Investigation of irrational functions




First this

To maintain the benefits of HTML:

x >= a , means x is greater than or equal to a

x =< a , means x is smaller than or equal to a

x in V , means x is en element of the set V

Investigation of functions

In the text below we only mention the steps and the intermediate results. The missing calculations are left as an exercise. With attention to relationships and understanding we can avoid excessive calculations.

Function 1

Investigation of de graph of y2 = 18 x2 - x4.

This is not a function. We split the task into two parts.

First we investigate y = sqrt(18x2-x4) and then y = - sqrt(18x2-x4).

So, first y = sqrt(18x2-x4)

The function is even. Thus, it is sufficient to investigate the function for x >= 0.

Especially in the calculation and simplification of y' and y" we'll see the benefits.

  1. Domain

     
      x in domain
    
    <=>   18x2-x4 >= 0
    
    <=>   x2 ( 18 - x2) >= 0
    
                             after examination of the sign
    
    <=>  x in [ -sqrt(18), sqrt(18)]
    
    From y = sqrt(18x2-x4) we see that y >=0.

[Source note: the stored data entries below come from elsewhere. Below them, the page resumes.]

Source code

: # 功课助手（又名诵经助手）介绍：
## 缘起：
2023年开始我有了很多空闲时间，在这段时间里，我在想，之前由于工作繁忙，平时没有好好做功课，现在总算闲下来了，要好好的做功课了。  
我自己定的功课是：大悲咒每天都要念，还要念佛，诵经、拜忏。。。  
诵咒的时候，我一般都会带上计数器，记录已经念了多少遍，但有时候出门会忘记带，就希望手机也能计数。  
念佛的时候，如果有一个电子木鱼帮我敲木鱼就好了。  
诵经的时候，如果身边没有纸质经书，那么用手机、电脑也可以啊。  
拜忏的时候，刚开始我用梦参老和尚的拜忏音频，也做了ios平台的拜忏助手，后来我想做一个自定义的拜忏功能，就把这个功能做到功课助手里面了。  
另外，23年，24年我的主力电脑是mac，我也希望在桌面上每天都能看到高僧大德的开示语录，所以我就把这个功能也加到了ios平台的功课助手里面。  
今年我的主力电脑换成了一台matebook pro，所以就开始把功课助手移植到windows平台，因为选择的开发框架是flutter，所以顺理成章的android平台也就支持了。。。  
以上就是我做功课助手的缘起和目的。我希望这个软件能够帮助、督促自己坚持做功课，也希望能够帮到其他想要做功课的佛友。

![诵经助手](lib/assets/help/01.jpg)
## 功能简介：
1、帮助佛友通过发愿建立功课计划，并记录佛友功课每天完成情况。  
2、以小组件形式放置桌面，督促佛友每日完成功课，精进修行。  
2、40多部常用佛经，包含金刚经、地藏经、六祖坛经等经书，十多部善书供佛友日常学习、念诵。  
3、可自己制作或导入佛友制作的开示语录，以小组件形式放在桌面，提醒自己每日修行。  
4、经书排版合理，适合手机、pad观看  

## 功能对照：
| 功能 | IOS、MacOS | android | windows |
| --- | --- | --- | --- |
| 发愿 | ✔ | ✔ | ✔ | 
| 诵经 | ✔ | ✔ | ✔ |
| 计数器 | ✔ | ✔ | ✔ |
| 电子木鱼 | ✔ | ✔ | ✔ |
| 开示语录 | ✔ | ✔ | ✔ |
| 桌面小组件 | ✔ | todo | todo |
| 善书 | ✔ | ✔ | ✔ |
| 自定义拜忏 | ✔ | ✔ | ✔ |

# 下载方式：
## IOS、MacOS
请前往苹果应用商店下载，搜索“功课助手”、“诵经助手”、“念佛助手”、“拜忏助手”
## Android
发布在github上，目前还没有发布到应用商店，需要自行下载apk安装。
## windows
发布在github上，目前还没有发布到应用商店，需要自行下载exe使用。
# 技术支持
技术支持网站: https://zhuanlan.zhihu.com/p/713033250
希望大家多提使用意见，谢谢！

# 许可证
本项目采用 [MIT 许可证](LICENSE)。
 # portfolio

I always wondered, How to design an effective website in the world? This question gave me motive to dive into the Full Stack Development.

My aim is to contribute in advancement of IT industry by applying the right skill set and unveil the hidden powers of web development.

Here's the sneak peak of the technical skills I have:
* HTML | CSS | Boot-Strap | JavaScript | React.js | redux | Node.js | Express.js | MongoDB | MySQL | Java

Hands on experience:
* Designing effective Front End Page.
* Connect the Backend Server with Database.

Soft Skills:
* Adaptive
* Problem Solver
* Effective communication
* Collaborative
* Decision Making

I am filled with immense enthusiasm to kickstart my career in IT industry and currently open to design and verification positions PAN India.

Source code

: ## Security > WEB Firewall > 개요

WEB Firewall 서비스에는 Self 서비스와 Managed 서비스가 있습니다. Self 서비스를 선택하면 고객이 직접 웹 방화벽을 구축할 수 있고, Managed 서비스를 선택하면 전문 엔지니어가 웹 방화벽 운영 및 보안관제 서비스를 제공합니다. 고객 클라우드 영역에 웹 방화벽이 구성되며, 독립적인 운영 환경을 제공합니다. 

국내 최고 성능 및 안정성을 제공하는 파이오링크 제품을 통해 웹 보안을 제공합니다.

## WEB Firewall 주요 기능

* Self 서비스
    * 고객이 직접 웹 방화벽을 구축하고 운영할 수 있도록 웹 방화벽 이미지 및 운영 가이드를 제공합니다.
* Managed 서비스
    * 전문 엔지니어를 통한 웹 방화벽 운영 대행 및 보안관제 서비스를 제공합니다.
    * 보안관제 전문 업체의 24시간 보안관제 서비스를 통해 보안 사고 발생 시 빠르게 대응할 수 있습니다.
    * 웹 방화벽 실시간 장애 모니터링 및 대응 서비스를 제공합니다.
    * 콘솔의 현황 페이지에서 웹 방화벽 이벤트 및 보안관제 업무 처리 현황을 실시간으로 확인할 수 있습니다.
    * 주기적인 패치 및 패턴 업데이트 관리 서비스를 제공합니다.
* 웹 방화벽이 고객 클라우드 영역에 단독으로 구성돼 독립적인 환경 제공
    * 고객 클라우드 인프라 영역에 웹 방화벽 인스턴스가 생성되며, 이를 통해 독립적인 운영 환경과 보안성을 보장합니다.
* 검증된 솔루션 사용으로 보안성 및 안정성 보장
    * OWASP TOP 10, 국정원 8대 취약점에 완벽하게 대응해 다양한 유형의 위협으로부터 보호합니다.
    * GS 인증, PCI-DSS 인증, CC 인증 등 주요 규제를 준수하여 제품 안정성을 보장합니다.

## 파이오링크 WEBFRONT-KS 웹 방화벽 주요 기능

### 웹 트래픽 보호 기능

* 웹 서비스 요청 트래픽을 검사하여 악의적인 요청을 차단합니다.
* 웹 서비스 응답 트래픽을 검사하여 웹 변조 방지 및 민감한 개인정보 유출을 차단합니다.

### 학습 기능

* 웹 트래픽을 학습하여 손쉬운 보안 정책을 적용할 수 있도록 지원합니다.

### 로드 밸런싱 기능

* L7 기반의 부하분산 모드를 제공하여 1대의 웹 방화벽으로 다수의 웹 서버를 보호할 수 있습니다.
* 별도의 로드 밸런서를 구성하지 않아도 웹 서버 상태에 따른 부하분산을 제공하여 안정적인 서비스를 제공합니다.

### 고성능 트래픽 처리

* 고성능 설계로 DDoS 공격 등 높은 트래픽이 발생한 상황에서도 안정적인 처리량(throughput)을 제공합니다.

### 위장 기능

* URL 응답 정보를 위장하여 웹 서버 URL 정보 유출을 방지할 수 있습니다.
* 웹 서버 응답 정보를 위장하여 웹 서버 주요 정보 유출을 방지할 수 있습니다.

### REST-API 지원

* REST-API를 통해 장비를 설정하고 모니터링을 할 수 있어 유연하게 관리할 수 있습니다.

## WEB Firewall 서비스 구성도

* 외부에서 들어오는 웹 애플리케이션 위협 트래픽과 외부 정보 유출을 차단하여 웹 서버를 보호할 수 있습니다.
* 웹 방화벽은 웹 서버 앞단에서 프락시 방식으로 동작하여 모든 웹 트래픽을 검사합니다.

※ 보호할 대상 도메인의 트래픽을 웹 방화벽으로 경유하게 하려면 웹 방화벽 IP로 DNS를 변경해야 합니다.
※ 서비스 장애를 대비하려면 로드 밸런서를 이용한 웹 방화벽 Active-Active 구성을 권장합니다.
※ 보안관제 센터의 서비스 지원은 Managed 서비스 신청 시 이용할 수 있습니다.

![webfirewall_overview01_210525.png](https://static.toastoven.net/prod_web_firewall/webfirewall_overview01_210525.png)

  2. Intersection points with the axes

     
     (0,0) (sqrt(18),0) (-sqrt(18),0)
    

  3. Asymptotes

    There are no vertical asymptotes. This follows, without any calculation, from investigation of y'. (see below)

    Because of the limited domain, there are no horizontal and no oblique asymptotes.

  4. Investigation of y' with x > 0.
     
           2 (3+x)(3-x)
    y' =  ---------------
          sqrt(18-x2)
    
    The function is rises between 0 and 3 and decreases between 3 and sqrt(18). If x=3, we have a maximum with a horizontal tangent line.

  5. Investigation of y" with x > 0.

     
             2x.(x2-27)
    y" = -----------------------
         ((18-x2). sqrt(18-x2)
    
    Between 0 and sqrt(18) y" is negative. The convex side is upwards.

  6. Investigation in O(0,0)

    If x--> 0 and x > 0 then lim y' = sqrt(18).

    Since the function is even, there is a vertex in O(0,0).

  7. Angle between the two tangent lines in O.

    Between the tangent line with slope sqrt(18) and the x-as, there is a 77 degrees angle. The angle between the two tangent lines is about 26.5 degrees.

  8. y' for x = sqrt(18)
     
    If  x-->  sqrt(18)  and x <  sqrt(18)  then   lim y' = -infty
    
    The tangent line is vertical.

  9. Plot

    Make a plot and verify all the results above.

  10. Transformation

    Now, consider the function y = a.sqrt(18x2-x4) with a > 0. We calculate a value for the parameter a, such that the two tangent lines in O are orthogonal.

    Without further calculations, we see that the tangent lines are y = a sqrt(18) x en y = -a sqrt(18). From this it follows that for a= 1/sqrt(18) the tangent lines are orthogonal.

  11. Smooth curve The graph of y = - sqrt(18x2-x4) is is the mirror image of the graph, relative to the x-axis. If you plot both graphs together, you have a smooth curve. Make the plot!

    y2 = 18 x2 - x4 is the equation of this smooth curve.

  12. Plot

    Make a plot and verify all the results above.

Function 2

y = 0.25 sqrt(x4+ 3 x3)

  1. Domain

    x is in the domain if and only if x4+ 3 x3 >= 0.

    After examination of the sign we see that: domain = (-infty, -3] u [ 0 , +infty)

  2. Intersection points with the axes

    (-3,0) (0,0)

  3. Asymptotes

    There are no vertical asymptotes.

    There are no horizontal asymptotes.

    If x --> +infty then lim f(x)/x = +infty

    If x --> -infty then lim f(x)/x = -infty

    There is no oblique asymptote

  4. Calculation of y'

     
              (4x+ 9) x2
        y' = ----------------------
             8.sqrt(x4+ 3 x3)
    
    After examination of the sign we see that the function is rising in [ 0 , +infty) and decreases in (-infty, -3].

    If x --> 0 lim y' = 0. The curve is tangent to the x-axis.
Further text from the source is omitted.